(Data for processing Opens)
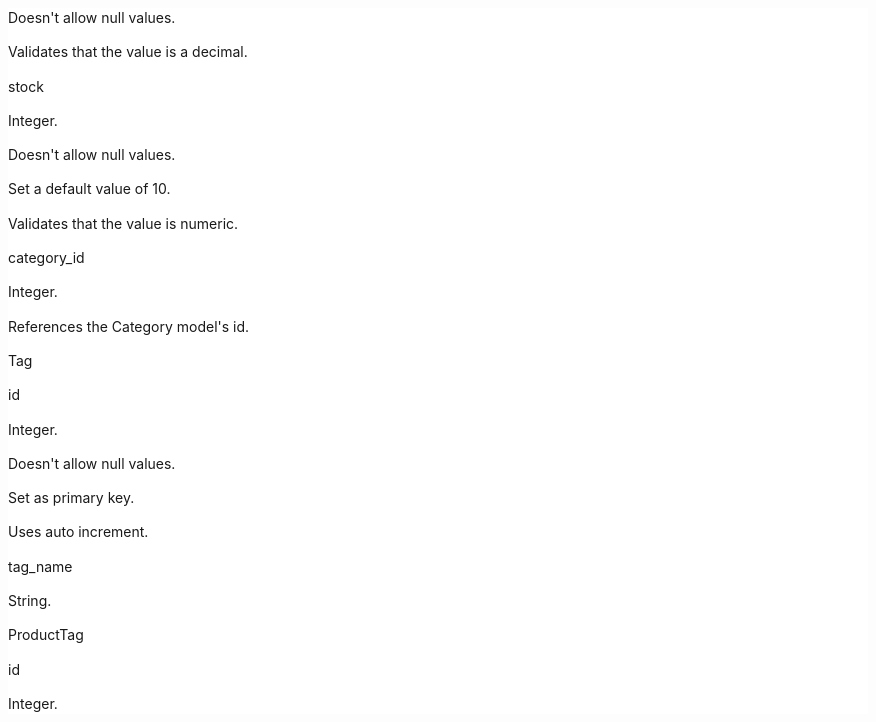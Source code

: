 
Doesn't allow null values.


Validates that the value is a decimal.




stock


Integer.


Doesn't allow null values.


Set a default value of 10.


Validates that the value is numeric.




category_id


Integer.


References the Category model's id.






Tag


id


Integer.


Doesn't allow null values.


Set as primary key.


Uses auto increment.




tag_name

String.





ProductTag


id


Integer.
(Data for processing Closes)
◆ Task statement: Write only the number of lines in the data where the word "Validates" occurs.

◆ Response for this exercise: 2